_What to do:_
Search the records for "with" and copy each line that holds it.

_Stored data:_

-- Opening Marker --

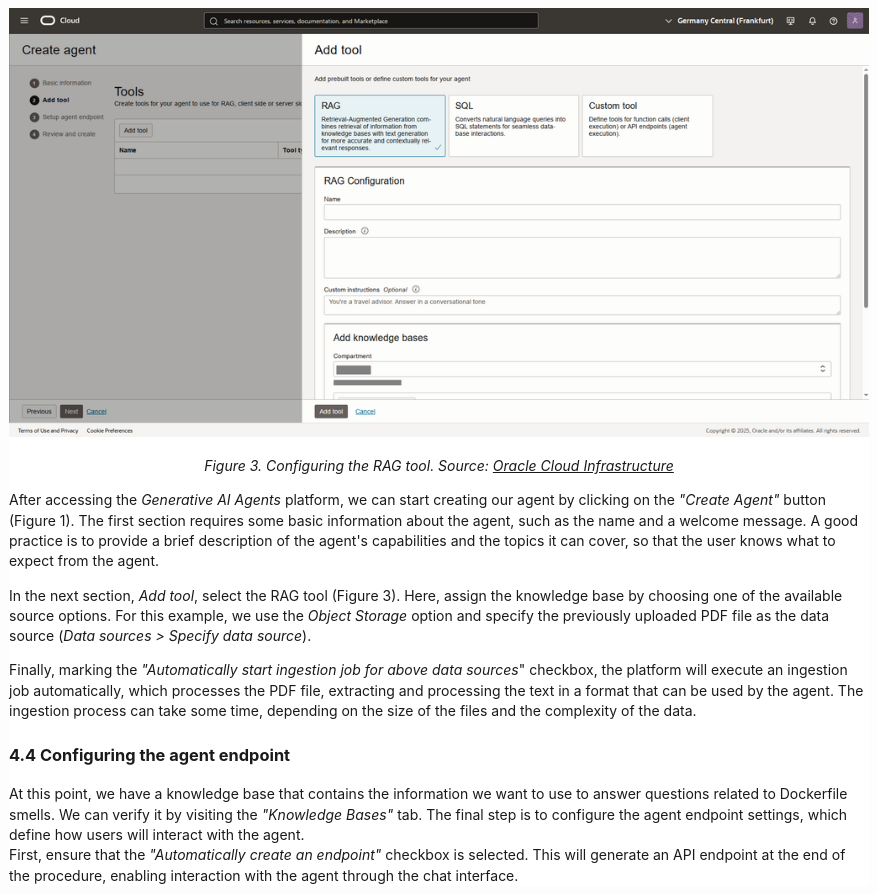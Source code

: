 ![rag-tool](/images/posts/post2/rag-tool.png)
<i><center>
Figure 3. Configuring the RAG tool. Source: <a href="https://www.oracle.com/cloud/" target="_blank" rel="noopener noreferrer">Oracle Cloud Infrastructure</a>
</center></i>

After accessing the _Generative AI Agents_ platform, we can start creating our agent by clicking on the _"Create Agent"_ button (Figure 1).
The first section requires some basic information about the agent, such as the name and a welcome message. A good practice is to provide a brief description of the agent's capabilities and the topics it can cover, so that the user knows what to expect from the agent.

In the next section, _Add tool_, select the RAG tool (Figure 3). Here, assign the knowledge base by choosing one of the available source options. For this example, we use the _Object Storage_ option and specify the previously uploaded PDF file as the data source (_Data sources > Specify data source_).

Finally, marking the _"Automatically start ingestion job for above data sources_" checkbox, the platform will execute an ingestion job automatically, which processes the PDF file, extracting and processing the text in a format that can be used by the agent. 
The ingestion process can take some time, depending on the size of the files and the complexity of the data.

### 4.4 Configuring the agent endpoint

At this point, we have a knowledge base that contains the information we want to use to answer questions related to Dockerfile smells. 
We can verify it by visiting the _"Knowledge Bases"_ tab.
The final step is to configure the agent endpoint settings, which define how users will interact with the agent.  
First, ensure that the _"Automatically create an endpoint"_ checkbox is selected. This will generate an API endpoint at the end of the procedure, enabling interaction with the agent through the chat interface.
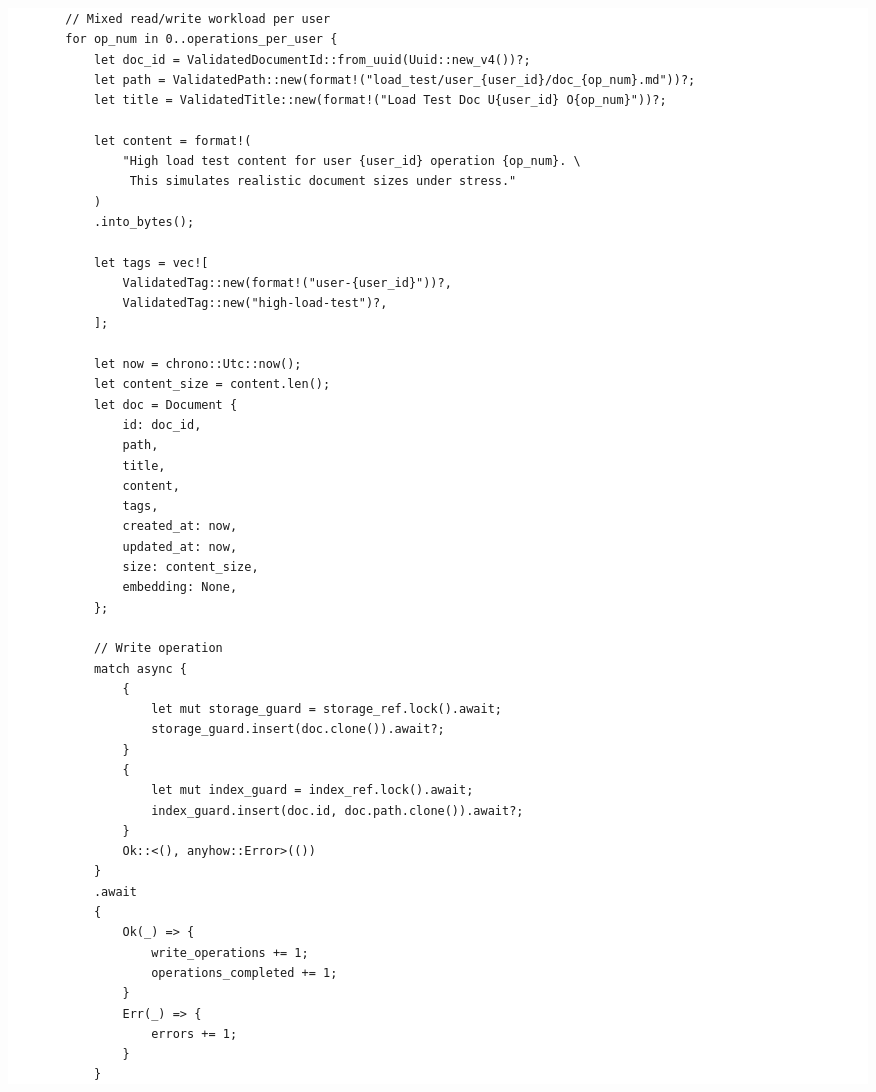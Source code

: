             // Mixed read/write workload per user
            for op_num in 0..operations_per_user {
                let doc_id = ValidatedDocumentId::from_uuid(Uuid::new_v4())?;
                let path = ValidatedPath::new(format!("load_test/user_{user_id}/doc_{op_num}.md"))?;
                let title = ValidatedTitle::new(format!("Load Test Doc U{user_id} O{op_num}"))?;

                let content = format!(
                    "High load test content for user {user_id} operation {op_num}. \
                     This simulates realistic document sizes under stress."
                )
                .into_bytes();

                let tags = vec![
                    ValidatedTag::new(format!("user-{user_id}"))?,
                    ValidatedTag::new("high-load-test")?,
                ];

                let now = chrono::Utc::now();
                let content_size = content.len();
                let doc = Document {
                    id: doc_id,
                    path,
                    title,
                    content,
                    tags,
                    created_at: now,
                    updated_at: now,
                    size: content_size,
                    embedding: None,
                };

                // Write operation
                match async {
                    {
                        let mut storage_guard = storage_ref.lock().await;
                        storage_guard.insert(doc.clone()).await?;
                    }
                    {
                        let mut index_guard = index_ref.lock().await;
                        index_guard.insert(doc.id, doc.path.clone()).await?;
                    }
                    Ok::<(), anyhow::Error>(())
                }
                .await
                {
                    Ok(_) => {
                        write_operations += 1;
                        operations_completed += 1;
                    }
                    Err(_) => {
                        errors += 1;
                    }
                }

-- Closing Marker --

_Expected answer:_
The final step is to configure the agent endpoint settings, which define how users will interact with the agent.  
First, ensure that the _"Automatically create an endpoint"_ checkbox is selected. This will generate an API endpoint at the end of the procedure, enabling interaction with the agent through the chat interface.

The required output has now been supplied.